Provided records below:
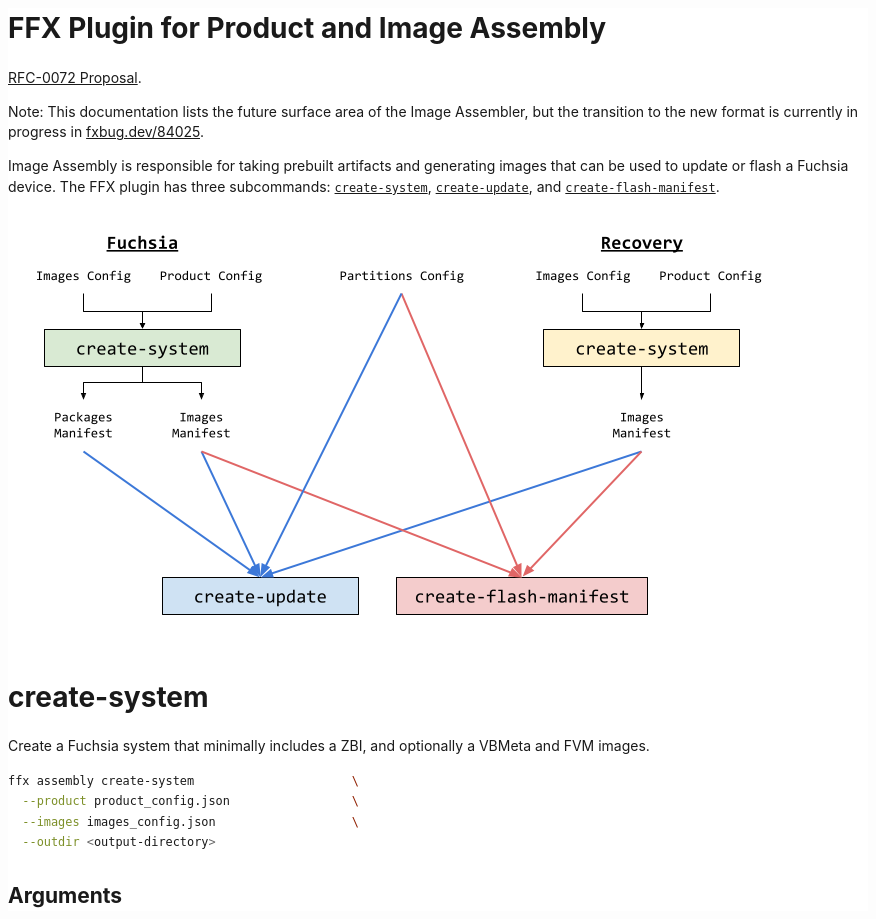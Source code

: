 # FFX Plugin for Product and Image Assembly

[RFC-0072 Proposal](/docs/contribute/governance/rfcs/0072_standalone_image_assembly_tool.md).

Note: This documentation lists the future surface area of the Image Assembler,
but the transition to the new format is currently in progress in
[fxbug.dev/84025](http://fxbug.dev/84025).

Image Assembly is responsible for taking prebuilt artifacts and generating
images that can be used to update or flash a Fuchsia device. The FFX plugin has
three subcommands: [`create-system`](#create_system),
[`create-update`](#create_update), and
[`create-flash-manifest`](#create_flash_manifest).

![Command Flow](images/commands.png)

# create-system

Create a Fuchsia system that minimally includes a ZBI, and optionally a VBMeta
and FVM images.

```bash
ffx assembly create-system                      \
  --product product_config.json                 \
  --images images_config.json                   \
  --outdir <output-directory>
```

## Arguments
End of Provided records.
The answer is every line of the data, exactly as written, with the pictures dropped.

Source code

: # FFX Plugin for Product and Image Assembly

[RFC-0072 Proposal](/docs/contribute/governance/rfcs/0072_standalone_image_assembly_tool.md).

Note: This documentation lists the future surface area of the Image Assembler,
but the transition to the new format is currently in progress in
[fxbug.dev/84025](http://fxbug.dev/84025).

Image Assembly is responsible for taking prebuilt artifacts and generating
images that can be used to update or flash a Fuchsia device. The FFX plugin has
three subcommands: [`create-system`](#create_system),
[`create-update`](#create_update), and
[`create-flash-manifest`](#create_flash_manifest).

![Command Flow](images/commands.png)

# create-system

Create a Fuchsia system that minimally includes a ZBI, and optionally a VBMeta
and FVM images.

```bash
ffx assembly create-system                      \
  --product product_config.json                 \
  --images images_config.json                   \
  --outdir <output-directory>
```

## Arguments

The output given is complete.